QCTOOL v2

Sample file formats

SNPTEST sample file format

QCTOOL uses the same sample file format as SNPTEST. This is a space-separated file with two header lines followed by data, as follows.

Header line

This line lists the name of each column. Column names can be arbitrary printable characters, not including whitespace.

Column type line

This line lists the 'type' of each column and is used by QCTOOL to process data in an appropriate way. There must be one type for each column. Allowable column types are:

0 (for the first identifier column)
D (for a column containing discrete values, e.g. a set of strings)
P or C - for columns containing continuous value - each value must be numerical, or a missing value.
B - for a column containing a binary trait. The values in this column must be '0', '1', 'control', or 'case'.

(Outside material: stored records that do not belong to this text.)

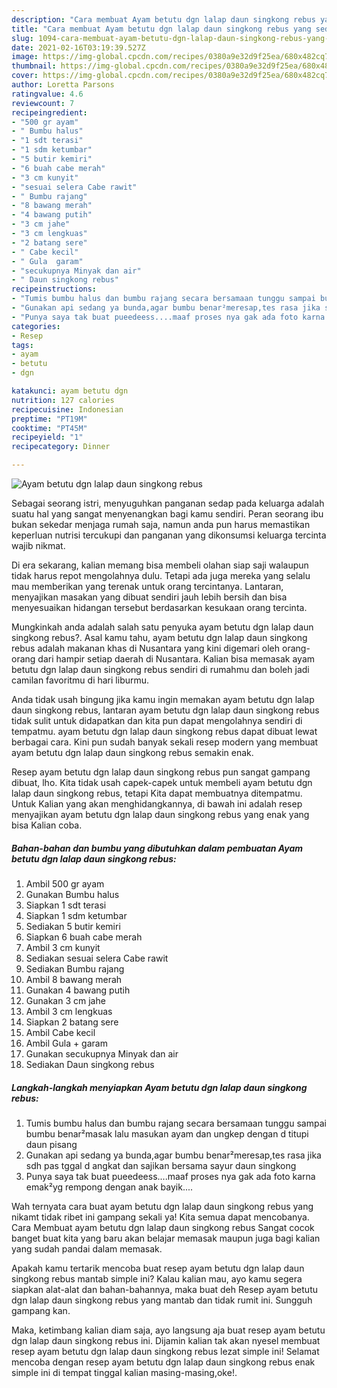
```yaml
---
description: "Cara membuat Ayam betutu dgn lalap daun singkong rebus yang sedap dan Mudah Dibuat"
title: "Cara membuat Ayam betutu dgn lalap daun singkong rebus yang sedap dan Mudah Dibuat"
slug: 1094-cara-membuat-ayam-betutu-dgn-lalap-daun-singkong-rebus-yang-sedap-dan-mudah-dibuat
date: 2021-02-16T03:19:39.527Z
image: https://img-global.cpcdn.com/recipes/0380a9e32d9f25ea/680x482cq70/ayam-betutu-dgn-lalap-daun-singkong-rebus-foto-resep-utama.jpg
thumbnail: https://img-global.cpcdn.com/recipes/0380a9e32d9f25ea/680x482cq70/ayam-betutu-dgn-lalap-daun-singkong-rebus-foto-resep-utama.jpg
cover: https://img-global.cpcdn.com/recipes/0380a9e32d9f25ea/680x482cq70/ayam-betutu-dgn-lalap-daun-singkong-rebus-foto-resep-utama.jpg
author: Loretta Parsons
ratingvalue: 4.6
reviewcount: 7
recipeingredient:
- "500 gr ayam"
- " Bumbu halus"
- "1 sdt terasi"
- "1 sdm ketumbar"
- "5 butir kemiri"
- "6 buah cabe merah"
- "3 cm kunyit"
- "sesuai selera Cabe rawit"
- " Bumbu rajang"
- "8 bawang merah"
- "4 bawang putih"
- "3 cm jahe"
- "3 cm lengkuas"
- "2 batang sere"
- " Cabe kecil"
- " Gula  garam"
- "secukupnya Minyak dan air"
- " Daun singkong rebus"
recipeinstructions:
- "Tumis bumbu halus dan bumbu rajang secara bersamaan tunggu sampai bumbu benar²masak lalu masukan ayam dan ungkep dengan d titupi daun pisang"
- "Gunakan api sedang ya bunda,agar bumbu benar²meresap,tes rasa jika sdh pas tggal d angkat dan sajikan bersama sayur daun singkong"
- "Punya saya tak buat pueedeess....maaf proses nya gak ada foto karna emak²yg rempong dengan anak bayik...."
categories:
- Resep
tags:
- ayam
- betutu
- dgn

katakunci: ayam betutu dgn 
nutrition: 127 calories
recipecuisine: Indonesian
preptime: "PT19M"
cooktime: "PT45M"
recipeyield: "1"
recipecategory: Dinner

---
```



![Ayam betutu dgn lalap daun singkong rebus](https://img-global.cpcdn.com/recipes/0380a9e32d9f25ea/680x482cq70/ayam-betutu-dgn-lalap-daun-singkong-rebus-foto-resep-utama.jpg)

Sebagai seorang istri, menyuguhkan panganan sedap pada keluarga adalah suatu hal yang sangat menyenangkan bagi kamu sendiri. Peran seorang ibu bukan sekedar menjaga rumah saja, namun anda pun harus memastikan keperluan nutrisi tercukupi dan panganan yang dikonsumsi keluarga tercinta wajib nikmat.

Di era  sekarang, kalian memang bisa membeli olahan siap saji walaupun tidak harus repot mengolahnya dulu. Tetapi ada juga mereka yang selalu mau memberikan yang terenak untuk orang tercintanya. Lantaran, menyajikan masakan yang dibuat sendiri jauh lebih bersih dan bisa menyesuaikan hidangan tersebut berdasarkan kesukaan orang tercinta. 



Mungkinkah anda adalah salah satu penyuka ayam betutu dgn lalap daun singkong rebus?. Asal kamu tahu, ayam betutu dgn lalap daun singkong rebus adalah makanan khas di Nusantara yang kini digemari oleh orang-orang dari hampir setiap daerah di Nusantara. Kalian bisa memasak ayam betutu dgn lalap daun singkong rebus sendiri di rumahmu dan boleh jadi camilan favoritmu di hari liburmu.

Anda tidak usah bingung jika kamu ingin memakan ayam betutu dgn lalap daun singkong rebus, lantaran ayam betutu dgn lalap daun singkong rebus tidak sulit untuk didapatkan dan kita pun dapat mengolahnya sendiri di tempatmu. ayam betutu dgn lalap daun singkong rebus dapat dibuat lewat berbagai cara. Kini pun sudah banyak sekali resep modern yang membuat ayam betutu dgn lalap daun singkong rebus semakin enak.

Resep ayam betutu dgn lalap daun singkong rebus pun sangat gampang dibuat, lho. Kita tidak usah capek-capek untuk membeli ayam betutu dgn lalap daun singkong rebus, tetapi Kita dapat membuatnya ditempatmu. Untuk Kalian yang akan menghidangkannya, di bawah ini adalah resep menyajikan ayam betutu dgn lalap daun singkong rebus yang enak yang bisa Kalian coba.

<!--inarticleads1-->

##### Bahan-bahan dan bumbu yang dibutuhkan dalam pembuatan Ayam betutu dgn lalap daun singkong rebus:

1. Ambil 500 gr ayam
1. Gunakan  Bumbu halus
1. Siapkan 1 sdt terasi
1. Siapkan 1 sdm ketumbar
1. Sediakan 5 butir kemiri
1. Siapkan 6 buah cabe merah
1. Ambil 3 cm kunyit
1. Sediakan sesuai selera Cabe rawit
1. Sediakan  Bumbu rajang
1. Ambil 8 bawang merah
1. Gunakan 4 bawang putih
1. Gunakan 3 cm jahe
1. Ambil 3 cm lengkuas
1. Siapkan 2 batang sere
1. Ambil  Cabe kecil
1. Ambil  Gula + garam
1. Gunakan secukupnya Minyak dan air
1. Sediakan  Daun singkong rebus




<!--inarticleads2-->

##### Langkah-langkah menyiapkan Ayam betutu dgn lalap daun singkong rebus:

1. Tumis bumbu halus dan bumbu rajang secara bersamaan tunggu sampai bumbu benar²masak lalu masukan ayam dan ungkep dengan d titupi daun pisang
1. Gunakan api sedang ya bunda,agar bumbu benar²meresap,tes rasa jika sdh pas tggal d angkat dan sajikan bersama sayur daun singkong
1. Punya saya tak buat pueedeess....maaf proses nya gak ada foto karna emak²yg rempong dengan anak bayik....




Wah ternyata cara buat ayam betutu dgn lalap daun singkong rebus yang nikamt tidak ribet ini gampang sekali ya! Kita semua dapat mencobanya. Cara Membuat ayam betutu dgn lalap daun singkong rebus Sangat cocok banget buat kita yang baru akan belajar memasak maupun juga bagi kalian yang sudah pandai dalam memasak.

Apakah kamu tertarik mencoba buat resep ayam betutu dgn lalap daun singkong rebus mantab simple ini? Kalau kalian mau, ayo kamu segera siapkan alat-alat dan bahan-bahannya, maka buat deh Resep ayam betutu dgn lalap daun singkong rebus yang mantab dan tidak rumit ini. Sungguh gampang kan. 

Maka, ketimbang kalian diam saja, ayo langsung aja buat resep ayam betutu dgn lalap daun singkong rebus ini. Dijamin kalian tak akan nyesel membuat resep ayam betutu dgn lalap daun singkong rebus lezat simple ini! Selamat mencoba dengan resep ayam betutu dgn lalap daun singkong rebus enak simple ini di tempat tinggal kalian masing-masing,oke!.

In addition to the first column, QCTOOL optionally allows there to be a column called 'ID_2' and/or a column called 'missing' that have type '0'. Internally these are treated like columns of type 'D'.

Data lines

Data for each sample. There should be one data line per sample in the genotypes file, and these must be in the same order that they appear in the genotypes file.

By default 'NA' is used for missing values in the sample file. Any value in any column that is equal (as a string literal) to "NA" will be treated as missing. (The option -missing-code can be used to alter what is treated as a missing value.)

The first column in a sample file must always be of type '0' and it is always treated as sample identifiers. We strongly recommend that the identifiers used are chosen to be unique across a project.

Relative to the traditional format used in SNPTEST, QCTOOL allows some modifications:

The only mandatory column is the first column, which must of type '0' and contains sample identifiers.

An example of a sample file is:


ID sex case covariate

0 D B C

sample1 M control 0.1

sample2 F control 0.2

sample3 F control -0.15

sample4 F case -0.01

sample4 NA NA 0.025

(etc.)